Negata la scarcerazione dei partinicesi Antonina Vitale, 60 anni, e del figlio Michele Cassarrubia di 32. La cassazione ha ritenuto inammissibile il ricorso presentato dai loro legali in seguito a quanto era stato già pronunciato dal tribunale del riesame, che per i due aveva fatto cadere l’aggravante mafiosa ma al contempo aveva anche confermato la loro pericolosità e i riscontri investigativi.

La tesi della difesa

Gli avvocati di madre e figlio hanno evidenziato che le condotte dei loro assistiti “in realtà sarebbero meramente supposte sulla base delle poche conversazioni intercettate”, le quali evidenzierebbero a loro dire soltanto relazioni interne ai propri familiari. “Le circostanze ritenute evidenziate dalle intercettazioni ambientali – hanno aggiunto nel loro ricorso – non avrebbero trovato riscontro in altre attività di polizia giudiziaria, avendo tutte le perquisizioni effettuate avuto esito negativo”. Ad essere poi evidenziata la circostanza che Antonina Vitale non avrebbe condiviso, ed anzi osteggiava, l’uso di sostanze stupefacenti del figlio Michele. “La presunta cassa comune dell’associazione – hanno evidenziato sempre i difensori – non sarebbe stata mai da lei effettivamente rimpinguata e che nessuna intercettazione avrebbe riguardato somme da ricevere o destinare a tale cassa”.

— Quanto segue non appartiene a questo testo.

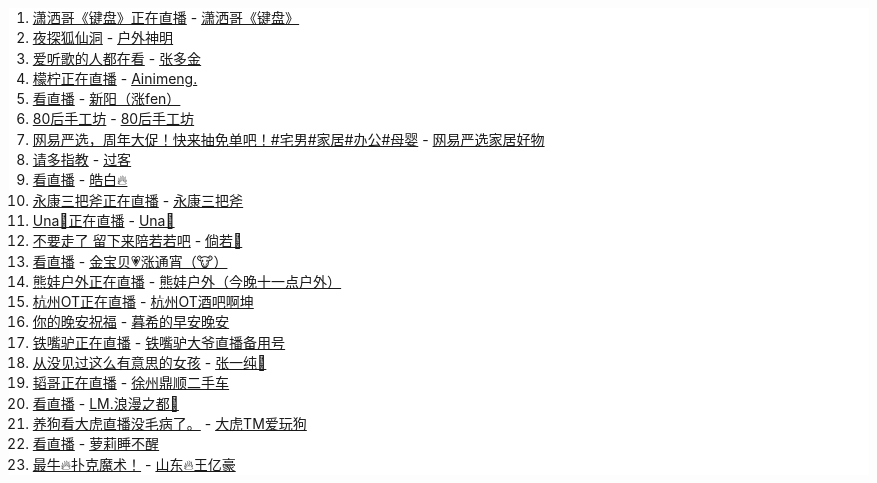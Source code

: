1. [潇洒哥《键盘》正在直播](https://webcast.amemv.com/webcast/reflow/6949868760199154471) - [潇洒哥《键盘》](https://www.iesdouyin.com/share/user/54683241563?sec_uid=MS4wLjABAAAAwgkjjgGT5sZIY4-Seka-L28VyZ0m3txKoU_1eujGs3o)
1. [夜探狐仙洞](https://webcast.amemv.com/webcast/reflow/6949925366211349252) - [户外神明](https://www.iesdouyin.com/share/user/4221748912074109?sec_uid=MS4wLjABAAAA_ZRmL9RWq_Ur98UOra81DxnzIKzXj824I5dvDC7gD5cB4U5sjgH5v6n89GGB1kWK)
1. [爱听歌的人都在看](https://webcast.amemv.com/webcast/reflow/6949930917599267624) - [张多金](https://www.iesdouyin.com/share/user/63032253078?sec_uid=MS4wLjABAAAAuxDq_zTxJ0P9n3CB4tmFvc1itWni8sICt7FETjx8rhU)
1. [檬柠正在直播](https://webcast.amemv.com/webcast/reflow/6949927019530423071) - [Ainimeng.](https://www.iesdouyin.com/share/user/111451359953?sec_uid=MS4wLjABAAAABHy8RdLFBezRtG8va5nLANywGIO40qifGeSpMX-ksWQ)
1. [看直播](https://webcast.amemv.com/webcast/reflow/6949902279365839630) - [新阳（涨fen）](https://www.iesdouyin.com/share/user/109754855834?sec_uid=MS4wLjABAAAAYeqJ_jaJHgrWRzfMwB0MgvC7ytNABrPWGhxoRuAnWf0)
1. [80后手工坊](https://webcast.amemv.com/webcast/reflow/6949878531723709222) - [80后手工坊](https://www.iesdouyin.com/share/user/369031021343099?sec_uid=MS4wLjABAAAAFpHfRrJaUYvwycLjgp_PWKh70BgIJ53SsLUtKBrL4ig)
1. [网易严选，周年大促！快来抽免单吧！#宅男#家居#办公#母婴](https://webcast.amemv.com/webcast/reflow/6949699724572232455) - [网易严选家居好物](https://www.iesdouyin.com/share/user/3184604038572431?sec_uid=MS4wLjABAAAAvtQkOYcjiGDubdOnIxulLRavaGLGdUAR8mkVWNYkJmTsiVF0ZCMpRnXbwe6lcmuk)
1. [请多指教](https://webcast.amemv.com/webcast/reflow/6949908132571532062) - [过客](https://www.iesdouyin.com/share/user/1777227486463563?sec_uid=MS4wLjABAAAAXHmup3_oGh2p1gh7EKkxz47i11nCRYfvbUKW8hfW_kW88nHI8a8AzxQBLf9JgAi3)
1. [看直播](https://webcast.amemv.com/webcast/reflow/6949860949771717387) - [皓白🔥](https://www.iesdouyin.com/share/user/97752739932?sec_uid=MS4wLjABAAAA8LIIzQW6XkzgwpMGVdsr-ADMta4cwj4jg0XiV8kRKuY)
1. [永康三把斧正在直播](https://webcast.amemv.com/webcast/reflow/6949896016908847903) - [永康三把斧](https://www.iesdouyin.com/share/user/78181476475?sec_uid=MS4wLjABAAAAozVHvyWRkGhOYFN2aTxkASSqVczOogYwxknWd8P0j9A)
1. [Una💓正在直播](https://webcast.amemv.com/webcast/reflow/6949928109957647108) - [Una💓](https://www.iesdouyin.com/share/user/58149944473?sec_uid=MS4wLjABAAAAPoFbD5IL3tjxYNcXKxc_s_sj_9BAmB6wQz1NUJe2_i4)
1. [不要走了 留下来陪若若吧](https://webcast.amemv.com/webcast/reflow/6949914882875640613) - [倘若🙈](https://www.iesdouyin.com/share/user/77473771817?sec_uid=MS4wLjABAAAAmx0-pNMaY1WMWr9ztf8zee_tSdA6xxKrpkfIKBfAXwk)
1. [看直播](https://webcast.amemv.com/webcast/reflow/6949924141231262478) - [金宝贝💗涨通宵（🐮）](https://www.iesdouyin.com/share/user/61550385887?sec_uid=MS4wLjABAAAAyHOn3SSHqRmsSOJCKLOECsxiPulqlzhY_5OTYSUG0dQ)
1. [熊娃户外正在直播](https://webcast.amemv.com/webcast/reflow/6949919120418818820) - [熊娃户外（今晚十一点户外）](https://www.iesdouyin.com/share/user/3491647052067160?sec_uid=MS4wLjABAAAAWgumSGoWxN5-DVXoVHzixm4ZccGCwjy3YEuO5BaEJ5ReIVrC7R5ccLUIrNND1Xu6)
1. [杭州OT正在直播](https://webcast.amemv.com/webcast/reflow/6949917531096369961) - [杭州OT酒吧啊坤](https://www.iesdouyin.com/share/user/1442978912807453?sec_uid=MS4wLjABAAAAPW4lzmiJFeRlXxPR1jEOWf3cN5W8q6K4ru3Uh-pyf_ac5NdzckMcffajUy_qh_T1)
1. [你的晚安祝福](https://webcast.amemv.com/webcast/reflow/6949931685911743247) - [暮希的早安晚安](https://www.iesdouyin.com/share/user/4459226770180589?sec_uid=MS4wLjABAAAAjSArIv1TbH1zSOTnbF2kLvPGg7o1WOV2JSFRlZHGFqAGl6AxkuUrF_-Nq6oYZ-KJ)
1. [铁嘴驴正在直播](https://webcast.amemv.com/webcast/reflow/6949857685856635661) - [铁嘴驴大爷直播备用号](https://www.iesdouyin.com/share/user/3008696247124078?sec_uid=MS4wLjABAAAAJMCB1z-MyGTFWp7cmuttVVLJ0BKmJEtylasjWy3CK5Whk00eBOTLjq9HkbmR1iXX)
1. [从没见过这么有意思的女孩](https://webcast.amemv.com/webcast/reflow/6949893192779139854) - [张一纯🐷](https://www.iesdouyin.com/share/user/940828526129904?sec_uid=MS4wLjABAAAAllilKe5ZYw5kZNynGUSJAkIOJ4iq8zEG33NyYSn5Z2Q)
1. [韬哥正在直播](https://webcast.amemv.com/webcast/reflow/6949929018812631845) - [徐州鼎顺二手车](https://www.iesdouyin.com/share/user/2713224812967436?sec_uid=MS4wLjABAAAAdYGoGKoGvkfS7OTRlDPDGrDbHW_VhPiTqRXhvr6iyUozdt8dkQ3N2vXTWgx23p_k)
1. [看直播](https://webcast.amemv.com/webcast/reflow/6949859207810222880) - [LM.浪漫之都🌸](https://www.iesdouyin.com/share/user/1706068461498830?sec_uid=MS4wLjABAAAABkYqw9ZsusukZOc803nKk6obVgYv93GhhYuRl0ymdosab-J2e3MhCXJHTlqakEyw)
1. [养狗看大虎直播没毛病了。](https://webcast.amemv.com/webcast/reflow/6949912055629499136) - [大虎TM爱玩狗](https://www.iesdouyin.com/share/user/72721224515?sec_uid=MS4wLjABAAAAA0W5B93qlnxYbj8tGxAUKWrJlzLOfI9yN1D16KXc-Cw)
1. [看直播](https://webcast.amemv.com/webcast/reflow/6949903159855385381) - [萝莉睡不醒](https://www.iesdouyin.com/share/user/624130319974519?sec_uid=MS4wLjABAAAATI-c3Eo4SVjc7_uYW9Ly1vnoy73Lli2clape-NyZO-8)
1. [最牛🔥扑克魔术！](https://webcast.amemv.com/webcast/reflow/6949933355999824681) - [山东🔥王亿豪](https://www.iesdouyin.com/share/user/2902326527134255?sec_uid=MS4wLjABAAAA5DsZG7xzsd3ywi3Kdu-HDXdaeD2asyPY3OLL_YMjLbcyBHSh0z_NZ9le9F4ZML0P)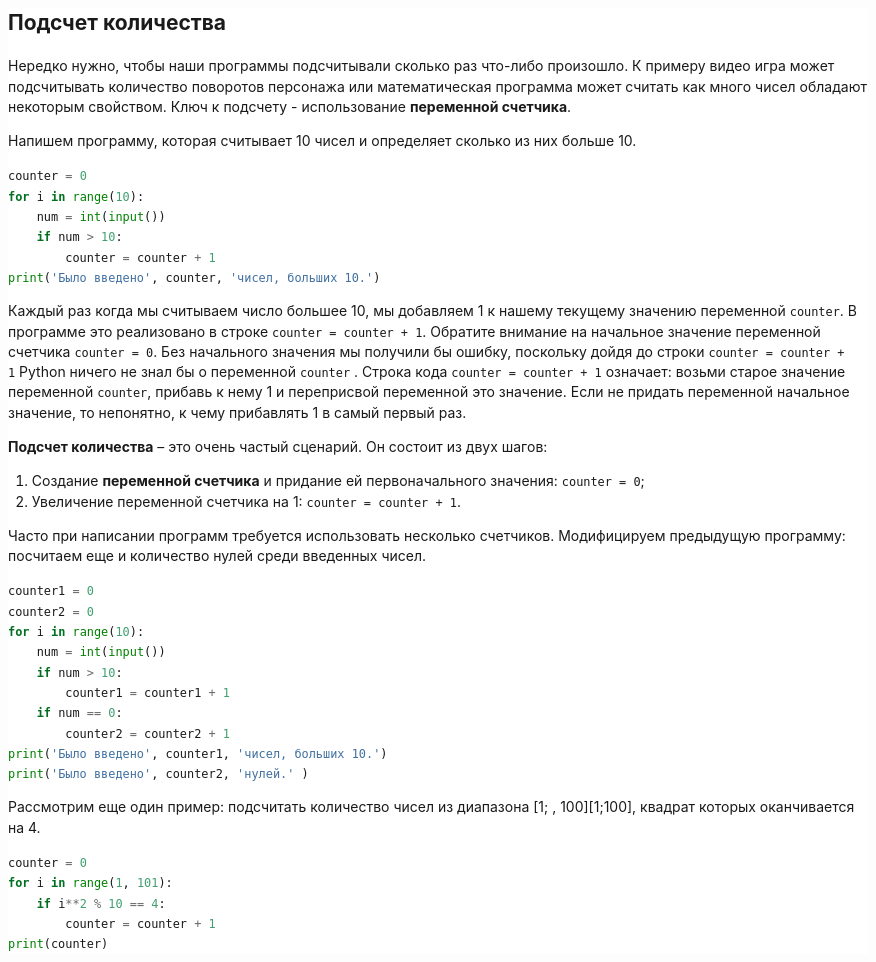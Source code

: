 ## Подсчет количества

Нередко нужно, чтобы наши программы подсчитывали сколько раз что-либо произошло. К примеру видео игра может подсчитывать количество поворотов персонажа или математическая программа может считать как много чисел обладают некоторым свойством. Ключ к подсчету - использование **переменной счетчика**.

Напишем программу, которая считывает 10 чисел и определяет сколько из них больше 10.

```python
counter = 0
for i in range(10):
    num = int(input())
    if num > 10:
        counter = counter + 1
print('Было введено', counter, 'чисел, больших 10.')
```

Каждый раз когда мы считываем число большее 10, мы добавляем 1 к нашему текущему значению переменной `counter`. В программе это реализовано в строке `counter = counter + 1`. Обратите внимание на начальное значение переменной счетчика `counter = 0`. Без начального значения мы получили бы ошибку, поскольку дойдя до строки `counter = counter + 1` Python ничего не знал бы о переменной `counter` . Строка кода `counter = counter + 1` означает: возьми старое значение переменной `counter`, прибавь к нему 1 и переприсвой переменной это значение. Если не придать переменной начальное значение, то непонятно, к чему прибавлять 1 в самый первый раз.

**Подсчет количества** – это очень частый сценарий. Он состоит из двух шагов:

1.  Создание **переменной счетчика** и придание ей первоначального значения: `counter = 0`;
2.  Увеличение переменной счетчика на 1: `counter = counter + 1`.

Часто при написании программ требуется использовать несколько счетчиков. Модифицируем предыдущую программу: посчитаем еще и количество нулей среди введенных чисел.

```python
counter1 = 0
counter2 = 0
for i in range(10):
    num = int(input())
    if num > 10:
        counter1 = counter1 + 1
    if num == 0:
        counter2 = counter2 + 1
print('Было введено', counter1, 'чисел, больших 10.')
print('Было введено', counter2, 'нулей.' )
```

Рассмотрим еще один пример: подсчитать количество чисел из диапазона [1; \, 100][1;100], квадрат которых оканчивается на 4.

```python
counter = 0
for i in range(1, 101):
    if i**2 % 10 == 4:
        counter = counter + 1
print(counter)
```
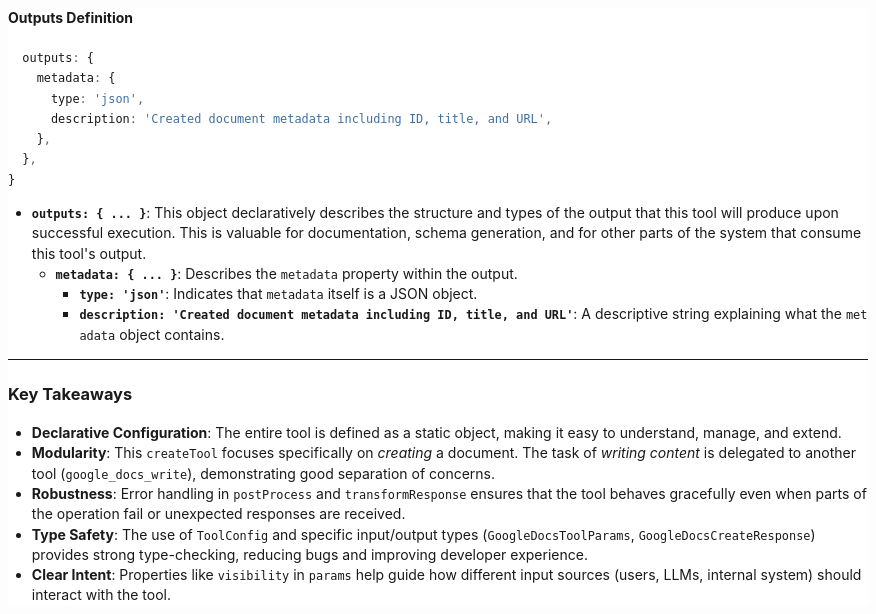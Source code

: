 
#### Outputs Definition

```typescript
  outputs: {
    metadata: {
      type: 'json',
      description: 'Created document metadata including ID, title, and URL',
    },
  },
}
```

*   **`outputs: { ... }`**: This object declaratively describes the structure and types of the output that this tool will produce upon successful execution. This is valuable for documentation, schema generation, and for other parts of the system that consume this tool's output.
    *   **`metadata: { ... }`**: Describes the `metadata` property within the output.
        *   **`type: 'json'`**: Indicates that `metadata` itself is a JSON object.
        *   **`description: 'Created document metadata including ID, title, and URL'`**: A descriptive string explaining what the `metadata` object contains.

---

### Key Takeaways

*   **Declarative Configuration**: The entire tool is defined as a static object, making it easy to understand, manage, and extend.
*   **Modularity**: This `createTool` focuses specifically on *creating* a document. The task of *writing content* is delegated to another tool (`google_docs_write`), demonstrating good separation of concerns.
*   **Robustness**: Error handling in `postProcess` and `transformResponse` ensures that the tool behaves gracefully even when parts of the operation fail or unexpected responses are received.
*   **Type Safety**: The use of `ToolConfig` and specific input/output types (`GoogleDocsToolParams`, `GoogleDocsCreateResponse`) provides strong type-checking, reducing bugs and improving developer experience.
*   **Clear Intent**: Properties like `visibility` in `params` help guide how different input sources (users, LLMs, internal system) should interact with the tool.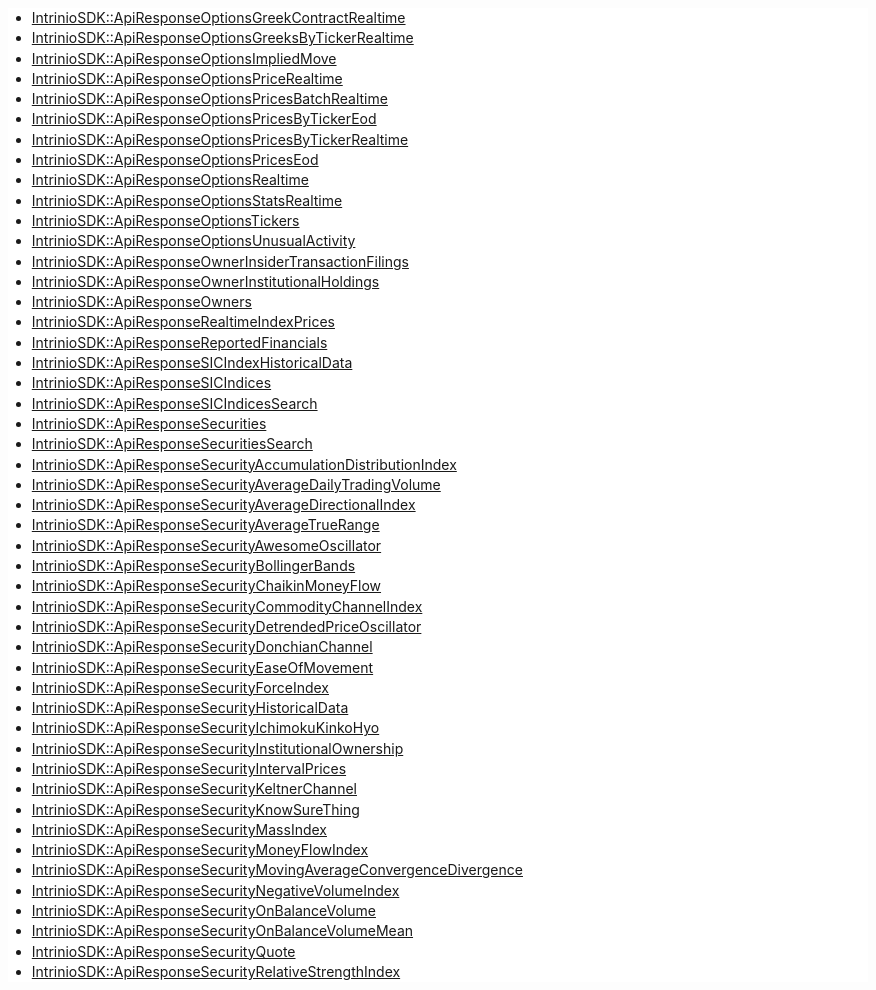  - [IntrinioSDK::ApiResponseOptionsGreekContractRealtime](docs/ApiResponseOptionsGreekContractRealtime.md)
 - [IntrinioSDK::ApiResponseOptionsGreeksByTickerRealtime](docs/ApiResponseOptionsGreeksByTickerRealtime.md)
 - [IntrinioSDK::ApiResponseOptionsImpliedMove](docs/ApiResponseOptionsImpliedMove.md)
 - [IntrinioSDK::ApiResponseOptionsPriceRealtime](docs/ApiResponseOptionsPriceRealtime.md)
 - [IntrinioSDK::ApiResponseOptionsPricesBatchRealtime](docs/ApiResponseOptionsPricesBatchRealtime.md)
 - [IntrinioSDK::ApiResponseOptionsPricesByTickerEod](docs/ApiResponseOptionsPricesByTickerEod.md)
 - [IntrinioSDK::ApiResponseOptionsPricesByTickerRealtime](docs/ApiResponseOptionsPricesByTickerRealtime.md)
 - [IntrinioSDK::ApiResponseOptionsPricesEod](docs/ApiResponseOptionsPricesEod.md)
 - [IntrinioSDK::ApiResponseOptionsRealtime](docs/ApiResponseOptionsRealtime.md)
 - [IntrinioSDK::ApiResponseOptionsStatsRealtime](docs/ApiResponseOptionsStatsRealtime.md)
 - [IntrinioSDK::ApiResponseOptionsTickers](docs/ApiResponseOptionsTickers.md)
 - [IntrinioSDK::ApiResponseOptionsUnusualActivity](docs/ApiResponseOptionsUnusualActivity.md)
 - [IntrinioSDK::ApiResponseOwnerInsiderTransactionFilings](docs/ApiResponseOwnerInsiderTransactionFilings.md)
 - [IntrinioSDK::ApiResponseOwnerInstitutionalHoldings](docs/ApiResponseOwnerInstitutionalHoldings.md)
 - [IntrinioSDK::ApiResponseOwners](docs/ApiResponseOwners.md)
 - [IntrinioSDK::ApiResponseRealtimeIndexPrices](docs/ApiResponseRealtimeIndexPrices.md)
 - [IntrinioSDK::ApiResponseReportedFinancials](docs/ApiResponseReportedFinancials.md)
 - [IntrinioSDK::ApiResponseSICIndexHistoricalData](docs/ApiResponseSICIndexHistoricalData.md)
 - [IntrinioSDK::ApiResponseSICIndices](docs/ApiResponseSICIndices.md)
 - [IntrinioSDK::ApiResponseSICIndicesSearch](docs/ApiResponseSICIndicesSearch.md)
 - [IntrinioSDK::ApiResponseSecurities](docs/ApiResponseSecurities.md)
 - [IntrinioSDK::ApiResponseSecuritiesSearch](docs/ApiResponseSecuritiesSearch.md)
 - [IntrinioSDK::ApiResponseSecurityAccumulationDistributionIndex](docs/ApiResponseSecurityAccumulationDistributionIndex.md)
 - [IntrinioSDK::ApiResponseSecurityAverageDailyTradingVolume](docs/ApiResponseSecurityAverageDailyTradingVolume.md)
 - [IntrinioSDK::ApiResponseSecurityAverageDirectionalIndex](docs/ApiResponseSecurityAverageDirectionalIndex.md)
 - [IntrinioSDK::ApiResponseSecurityAverageTrueRange](docs/ApiResponseSecurityAverageTrueRange.md)
 - [IntrinioSDK::ApiResponseSecurityAwesomeOscillator](docs/ApiResponseSecurityAwesomeOscillator.md)
 - [IntrinioSDK::ApiResponseSecurityBollingerBands](docs/ApiResponseSecurityBollingerBands.md)
 - [IntrinioSDK::ApiResponseSecurityChaikinMoneyFlow](docs/ApiResponseSecurityChaikinMoneyFlow.md)
 - [IntrinioSDK::ApiResponseSecurityCommodityChannelIndex](docs/ApiResponseSecurityCommodityChannelIndex.md)
 - [IntrinioSDK::ApiResponseSecurityDetrendedPriceOscillator](docs/ApiResponseSecurityDetrendedPriceOscillator.md)
 - [IntrinioSDK::ApiResponseSecurityDonchianChannel](docs/ApiResponseSecurityDonchianChannel.md)
 - [IntrinioSDK::ApiResponseSecurityEaseOfMovement](docs/ApiResponseSecurityEaseOfMovement.md)
 - [IntrinioSDK::ApiResponseSecurityForceIndex](docs/ApiResponseSecurityForceIndex.md)
 - [IntrinioSDK::ApiResponseSecurityHistoricalData](docs/ApiResponseSecurityHistoricalData.md)
 - [IntrinioSDK::ApiResponseSecurityIchimokuKinkoHyo](docs/ApiResponseSecurityIchimokuKinkoHyo.md)
 - [IntrinioSDK::ApiResponseSecurityInstitutionalOwnership](docs/ApiResponseSecurityInstitutionalOwnership.md)
 - [IntrinioSDK::ApiResponseSecurityIntervalPrices](docs/ApiResponseSecurityIntervalPrices.md)
 - [IntrinioSDK::ApiResponseSecurityKeltnerChannel](docs/ApiResponseSecurityKeltnerChannel.md)
 - [IntrinioSDK::ApiResponseSecurityKnowSureThing](docs/ApiResponseSecurityKnowSureThing.md)
 - [IntrinioSDK::ApiResponseSecurityMassIndex](docs/ApiResponseSecurityMassIndex.md)
 - [IntrinioSDK::ApiResponseSecurityMoneyFlowIndex](docs/ApiResponseSecurityMoneyFlowIndex.md)
 - [IntrinioSDK::ApiResponseSecurityMovingAverageConvergenceDivergence](docs/ApiResponseSecurityMovingAverageConvergenceDivergence.md)
 - [IntrinioSDK::ApiResponseSecurityNegativeVolumeIndex](docs/ApiResponseSecurityNegativeVolumeIndex.md)
 - [IntrinioSDK::ApiResponseSecurityOnBalanceVolume](docs/ApiResponseSecurityOnBalanceVolume.md)
 - [IntrinioSDK::ApiResponseSecurityOnBalanceVolumeMean](docs/ApiResponseSecurityOnBalanceVolumeMean.md)
 - [IntrinioSDK::ApiResponseSecurityQuote](docs/ApiResponseSecurityQuote.md)
 - [IntrinioSDK::ApiResponseSecurityRelativeStrengthIndex](docs/ApiResponseSecurityRelativeStrengthIndex.md)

Le motivazioni principali dell’inammissibilità

La suprema corte dal suo canto ha invece rilevato come le indagini, portate avanti dalla Dia e dalla compagnia dei carabinieri di Partinico, fossero state condotte attraverso attività di osservazione, controllo, perquisizione ed intercettazione. E da qui sarebbe emerso il ruolo soprattutto della Vitale, indicata come la zia Nina, la quale è stata indicata con “un ruolo di primo piano in quanto si occupava del confezionamento della droga, della sua custodia e della gestione della contabilità, affiancando in modo significativo il figlio nelle attività di organizzazione e direzione del gruppo criminale”. Per la cassazione sarebbero “numerosissime intercettazioni dal contenuto inequivocabile”.

Per la Vitale non è la prima volta

Non è la prima volta che Antonina Vitale viene pizzicata in affari di droga. Nel 2018 venne accusata di smercio di sostanze stupefacenti. Ad arrestarla all’epoca furono i baschi verdi. In passato venne condannata per associazione a delinquere di tipo mafioso. Nel 2018 la Vitale venne fermata mentre viaggiava a bordo della sua autovettura. Nel suo porta occhiali furono trovate 38 dosi di cocaina già confezionate e pronte per lo spaccio.